**TASK STATEMENT:**
All that is needed is each line of the entries holding the word "subject", copied as it stands.

**MATERIAL PROVIDED:**
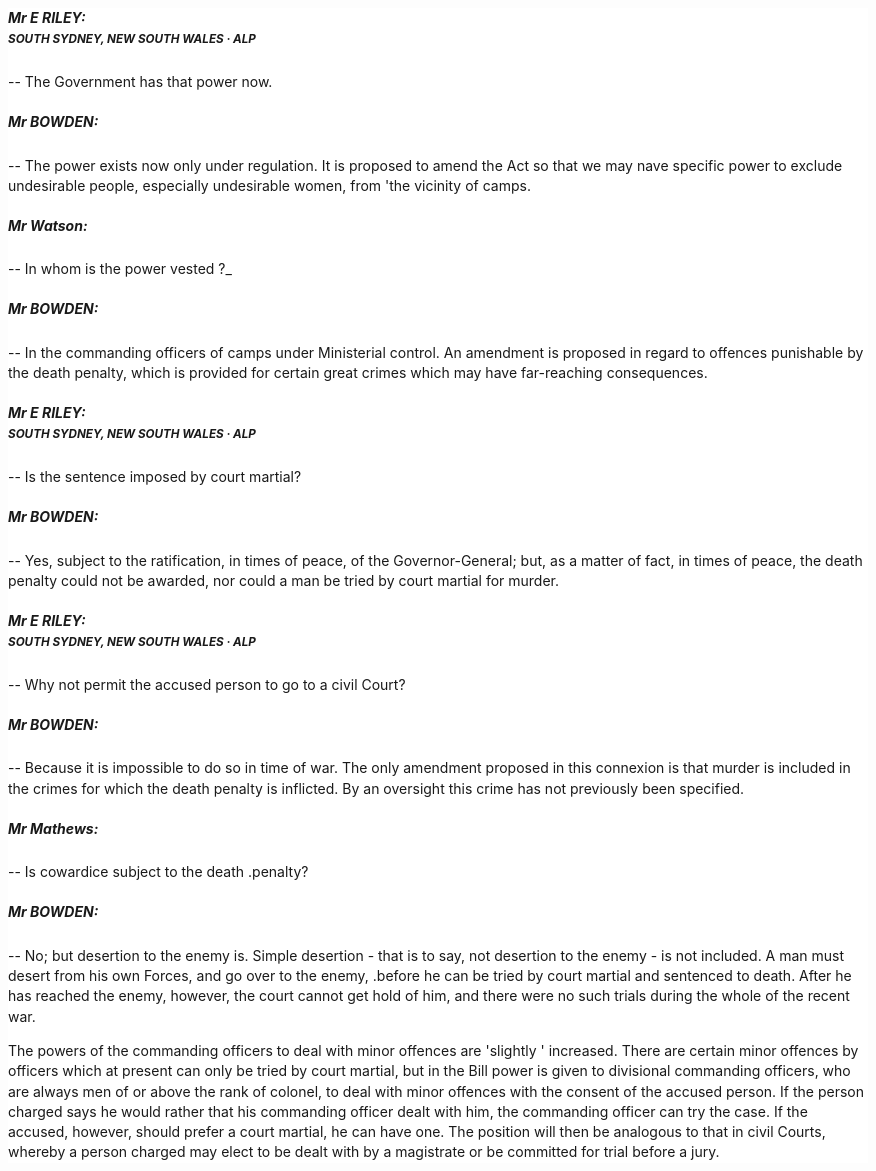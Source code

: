 ##### Mr E RILEY:<br><small class="text-muted">SOUTH SYDNEY, NEW SOUTH WALES &middot; ALP</small>

-- The Government has that power now. 

##### Mr BOWDEN:

-- The power exists now only under regulation. It is proposed to amend the  Act  so that we may nave specific power to exclude undesirable people, especially undesirable women, from 'the vicinity of camps. 

##### Mr Watson:

-- In whom is the power vested ?_ 

##### Mr BOWDEN:

-- In the commanding officers of camps under Ministerial control. An amendment is proposed in regard to offences punishable by the death penalty, which is provided for certain great crimes which may have far-reaching consequences. 

##### Mr E RILEY:<br><small class="text-muted">SOUTH SYDNEY, NEW SOUTH WALES &middot; ALP</small>

-- Is the sentence imposed by court martial? 

##### Mr BOWDEN:

-- Yes, subject to the ratification, in times of peace, of the Governor-General; but, as a matter of fact, in times of peace, the death penalty could not be awarded, nor could a man be tried by court martial for murder. 

##### Mr E RILEY:<br><small class="text-muted">SOUTH SYDNEY, NEW SOUTH WALES &middot; ALP</small>

-- Why not permit the accused person to go to a civil Court? 

##### Mr BOWDEN:

-- Because it is impossible to do so in time of war. The only amendment proposed in this connexion is that murder is included in the crimes for which the death penalty is inflicted. By an oversight this crime has not previously been specified. 

##### Mr Mathews:

-- Is cowardice subject to the death .penalty? 

##### Mr BOWDEN:

-- No; but desertion to the enemy is. Simple desertion - that is to say, not desertion to the enemy - is not included. A man must desert from his own Forces, and go over to the enemy, .before he can be tried by court martial and sentenced to death. After he has reached the enemy, however, the court cannot get hold of him, and there were no such trials during the whole of the recent war. 

The powers of the commanding officers to deal with minor offences are 'slightly ' increased. There are certain minor offences by officers which at present can only be tried by court martial, but in the Bill power is given to divisional commanding officers, who are always men of or above the rank of colonel, to deal with minor offences with the consent of the accused person. If the person charged says he would rather that his commanding officer dealt with him, the commanding officer can try the case. If the accused, however, should prefer a court martial, he can have one. The position will then be analogous to that in civil Courts, whereby a person charged may elect to be dealt with by a magistrate or be committed for trial before a jury.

**ANSWER BOX:**
-- Yes, subject to the ratification, in times of peace, of the Governor-General; but, as a matter of fact, in times of peace, the death penalty could not be awarded, nor could a man be tried by court martial for murder. 
-- Is cowardice subject to the death .penalty? 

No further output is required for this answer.